* _Action item_
Give every line of the material again, exactly as written.

* _Data section_
--------

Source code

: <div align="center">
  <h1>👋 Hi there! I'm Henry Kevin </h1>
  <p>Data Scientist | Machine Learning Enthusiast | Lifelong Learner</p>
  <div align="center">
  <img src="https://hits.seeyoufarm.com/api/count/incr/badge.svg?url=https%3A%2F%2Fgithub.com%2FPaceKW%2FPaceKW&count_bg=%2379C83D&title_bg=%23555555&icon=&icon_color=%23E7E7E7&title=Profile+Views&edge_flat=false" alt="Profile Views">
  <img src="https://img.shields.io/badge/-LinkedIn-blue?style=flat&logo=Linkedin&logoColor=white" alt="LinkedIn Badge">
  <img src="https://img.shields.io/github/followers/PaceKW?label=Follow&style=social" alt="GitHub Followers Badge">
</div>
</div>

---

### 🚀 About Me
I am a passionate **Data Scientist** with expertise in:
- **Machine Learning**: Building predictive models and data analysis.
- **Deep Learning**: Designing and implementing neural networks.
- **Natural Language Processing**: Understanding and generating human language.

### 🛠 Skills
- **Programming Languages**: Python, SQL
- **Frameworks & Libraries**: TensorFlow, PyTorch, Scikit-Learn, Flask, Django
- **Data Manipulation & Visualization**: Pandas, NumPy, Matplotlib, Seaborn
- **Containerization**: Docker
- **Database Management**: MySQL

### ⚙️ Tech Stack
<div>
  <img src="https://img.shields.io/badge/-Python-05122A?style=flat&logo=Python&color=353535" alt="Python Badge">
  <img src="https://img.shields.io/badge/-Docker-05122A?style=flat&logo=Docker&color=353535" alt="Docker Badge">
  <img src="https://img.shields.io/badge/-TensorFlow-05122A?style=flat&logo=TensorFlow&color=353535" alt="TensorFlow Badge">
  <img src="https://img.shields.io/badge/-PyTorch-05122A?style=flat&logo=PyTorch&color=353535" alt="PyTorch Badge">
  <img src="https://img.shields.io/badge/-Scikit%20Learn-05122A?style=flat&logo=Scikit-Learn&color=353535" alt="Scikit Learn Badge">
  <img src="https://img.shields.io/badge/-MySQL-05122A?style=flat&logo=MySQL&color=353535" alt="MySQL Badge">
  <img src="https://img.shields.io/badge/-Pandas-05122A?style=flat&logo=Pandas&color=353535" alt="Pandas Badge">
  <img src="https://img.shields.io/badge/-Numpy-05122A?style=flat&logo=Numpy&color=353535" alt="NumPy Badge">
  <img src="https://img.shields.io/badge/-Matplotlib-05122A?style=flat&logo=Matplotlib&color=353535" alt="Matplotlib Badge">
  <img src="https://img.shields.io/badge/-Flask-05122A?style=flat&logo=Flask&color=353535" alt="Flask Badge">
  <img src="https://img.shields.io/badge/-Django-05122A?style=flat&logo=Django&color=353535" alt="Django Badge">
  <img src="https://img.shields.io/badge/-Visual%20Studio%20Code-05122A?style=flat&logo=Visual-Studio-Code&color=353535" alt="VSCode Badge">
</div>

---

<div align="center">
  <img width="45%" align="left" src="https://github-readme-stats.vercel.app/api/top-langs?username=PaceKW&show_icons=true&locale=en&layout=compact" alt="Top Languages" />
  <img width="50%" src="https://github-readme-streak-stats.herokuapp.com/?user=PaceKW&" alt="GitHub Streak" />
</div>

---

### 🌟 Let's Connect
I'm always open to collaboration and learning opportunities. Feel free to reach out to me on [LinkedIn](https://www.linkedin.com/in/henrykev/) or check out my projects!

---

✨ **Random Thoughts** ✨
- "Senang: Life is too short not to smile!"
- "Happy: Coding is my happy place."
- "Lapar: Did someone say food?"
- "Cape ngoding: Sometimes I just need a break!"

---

--------

* _Output_
Source code

: <div align="center">
  <h1>👋 Hi there! I'm Henry Kevin </h1>
  <p>Data Scientist | Machine Learning Enthusiast | Lifelong Learner</p>
  <div align="center">
  <img src="https://hits.seeyoufarm.com/api/count/incr/badge.svg?url=https%3A%2F%2Fgithub.com%2FPaceKW%2FPaceKW&count_bg=%2379C83D&title_bg=%23555555&icon=&icon_color=%23E7E7E7&title=Profile+Views&edge_flat=false" alt="Profile Views">
  <img src="https://img.shields.io/badge/-LinkedIn-blue?style=flat&logo=Linkedin&logoColor=white" alt="LinkedIn Badge">
  <img src="https://img.shields.io/github/followers/PaceKW?label=Follow&style=social" alt="GitHub Followers Badge">
</div>
</div>

---

### 🚀 About Me
I am a passionate **Data Scientist** with expertise in:
- **Machine Learning**: Building predictive models and data analysis.
- **Deep Learning**: Designing and implementing neural networks.
- **Natural Language Processing**: Understanding and generating human language.

### 🛠 Skills
- **Programming Languages**: Python, SQL
- **Frameworks & Libraries**: TensorFlow, PyTorch, Scikit-Learn, Flask, Django
- **Data Manipulation & Visualization**: Pandas, NumPy, Matplotlib, Seaborn
- **Containerization**: Docker
- **Database Management**: MySQL

### ⚙️ Tech Stack
<div>
  <img src="https://img.shields.io/badge/-Python-05122A?style=flat&logo=Python&color=353535" alt="Python Badge">
  <img src="https://img.shields.io/badge/-Docker-05122A?style=flat&logo=Docker&color=353535" alt="Docker Badge">
  <img src="https://img.shields.io/badge/-TensorFlow-05122A?style=flat&logo=TensorFlow&color=353535" alt="TensorFlow Badge">
  <img src="https://img.shields.io/badge/-PyTorch-05122A?style=flat&logo=PyTorch&color=353535" alt="PyTorch Badge">
  <img src="https://img.shields.io/badge/-Scikit%20Learn-05122A?style=flat&logo=Scikit-Learn&color=353535" alt="Scikit Learn Badge">
  <img src="https://img.shields.io/badge/-MySQL-05122A?style=flat&logo=MySQL&color=353535" alt="MySQL Badge">
  <img src="https://img.shields.io/badge/-Pandas-05122A?style=flat&logo=Pandas&color=353535" alt="Pandas Badge">
  <img src="https://img.shields.io/badge/-Numpy-05122A?style=flat&logo=Numpy&color=353535" alt="NumPy Badge">
  <img src="https://img.shields.io/badge/-Matplotlib-05122A?style=flat&logo=Matplotlib&color=353535" alt="Matplotlib Badge">
  <img src="https://img.shields.io/badge/-Flask-05122A?style=flat&logo=Flask&color=353535" alt="Flask Badge">
  <img src="https://img.shields.io/badge/-Django-05122A?style=flat&logo=Django&color=353535" alt="Django Badge">
  <img src="https://img.shields.io/badge/-Visual%20Studio%20Code-05122A?style=flat&logo=Visual-Studio-Code&color=353535" alt="VSCode Badge">
</div>

---

<div align="center">
  <img width="45%" align="left" src="https://github-readme-stats.vercel.app/api/top-langs?username=PaceKW&show_icons=true&locale=en&layout=compact" alt="Top Languages" />
  <img width="50%" src="https://github-readme-streak-stats.herokuapp.com/?user=PaceKW&" alt="GitHub Streak" />
</div>

---

### 🌟 Let's Connect
I'm always open to collaboration and learning opportunities. Feel free to reach out to me on [LinkedIn](https://www.linkedin.com/in/henrykev/) or check out my projects!

---

✨ **Random Thoughts** ✨
- "Senang: Life is too short not to smile!"
- "Happy: Coding is my happy place."
- "Lapar: Did someone say food?"
- "Cape ngoding: Sometimes I just need a break!"

---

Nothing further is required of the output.